Target 4.2 relates to early childhood, which includes nursery school and pre-school. In PNE, there are targets for this stage; however, they are moving forward at very slow steps. With regard to pre-school, progress has been made, although universalization has been planned for 2016, there is still a large contingent outside of school, especially if we look at the data by region (see table 2). In the North, for example, 15% of children are still out of pre-school. As for nursery schools, the situation is even more critical, the data for Brazil point to an attendance rate at 32.7%, while in the North region it is only 16.9%. Part of this problem is because these stages are under the responsibility of municipalities, which, with the exception of a few Brazilian cities with good tax collection capacity, are mostly not able to afford the maintenance of nursery schools, with higher costs due to the characteristics of the service provided. The Federal Government should have to contribute with more resources, but with the austerity measures taken since the approval of the Constitutional Amendment 241 to cap public expenditure, which imposes a freeze on investments for 20 years, resources for social policies are shrinking.

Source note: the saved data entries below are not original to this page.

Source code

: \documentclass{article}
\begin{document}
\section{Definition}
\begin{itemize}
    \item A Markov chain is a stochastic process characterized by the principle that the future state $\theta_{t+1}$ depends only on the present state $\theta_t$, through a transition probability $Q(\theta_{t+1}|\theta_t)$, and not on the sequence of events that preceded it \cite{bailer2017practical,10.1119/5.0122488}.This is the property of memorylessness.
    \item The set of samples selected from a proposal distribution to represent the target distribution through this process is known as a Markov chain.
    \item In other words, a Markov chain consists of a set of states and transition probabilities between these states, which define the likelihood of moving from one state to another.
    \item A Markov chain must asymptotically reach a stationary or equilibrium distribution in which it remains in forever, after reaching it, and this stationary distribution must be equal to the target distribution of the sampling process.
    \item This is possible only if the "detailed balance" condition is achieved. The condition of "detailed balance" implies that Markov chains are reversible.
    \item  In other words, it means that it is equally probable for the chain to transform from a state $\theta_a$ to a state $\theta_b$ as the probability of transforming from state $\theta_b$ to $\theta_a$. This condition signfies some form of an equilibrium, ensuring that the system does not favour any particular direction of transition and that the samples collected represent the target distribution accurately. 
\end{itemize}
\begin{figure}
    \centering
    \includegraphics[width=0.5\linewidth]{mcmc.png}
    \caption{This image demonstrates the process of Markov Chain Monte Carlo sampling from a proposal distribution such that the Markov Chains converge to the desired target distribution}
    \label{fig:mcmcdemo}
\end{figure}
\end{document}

With regard to ensuring equal access for men and women to affordable and quality technical, vocational and tertiary education, including university, which is reflected at target 4.3, we advocate for free and public education for all as a right guaranteed since the Constitution of 1988. But Brazil is far from universalizing access to higher education because we still have previous problems to solve, such as total and functional illiteracy, high dropout rates in high school, and lack of maintenance policies for low-income students in universities. This also makes it difficult to meet target 4.4, of the SDG, in respect to substantially increase the number of youth and adults who have relevant skills, including technical and vocational skills, for employment, decent jobs and entrepreneurship. Regarding technical professional education, according to the National Institute for Educational Studies and Research (Inep), only 5.9% of the PNE target was achieved, despite the growth of 31.6% in professional education enrollments. The pace of growth was 47,000 new enrollments per year; nine times lower than the necessary to reach the number foreseen by 2024.

As can be seen in table 3, in rural areas, only 3.5% of the population over 25 years old has completed higher education. Even though the urban population is much larger than the rural population, the percentage is only 17%. However, with regard to gender, there are more women holding a higher education diploma than men, 17% and 13% respectively. This does not reflect employability, since men occupy higher-paid and higher-ranked positions, although women have more years of schooling. Comparing whites and blacks, we can notice that the distance is enormous, corroborating racial inequality, the numbers are 22% and 9% respectively, a distance of 13 percentage points.

Gender disparity, mentioned in target 4.5, does not exist in Brazilian education, at any level of education, since women present a better performance than men do. In addition, with regard to people with disabilities, there are also good news, since the PNE target is close to being met. Today, about 90% of children with global developmental delays or high capacities are in school, with access to the necessary supplies, according to Inep data. There are other problems to be solved, such as a large number of LGBTI+ students dropping out for discrimination and bullying. With regard to indigenous peoples, we have schools prepared to serve and work with the different cultures and languages, but they are not present in all territories and the number of indigenous people reaching the top level is minimal, still being subject of newspaper stories those who successfully graduate or postgraduate.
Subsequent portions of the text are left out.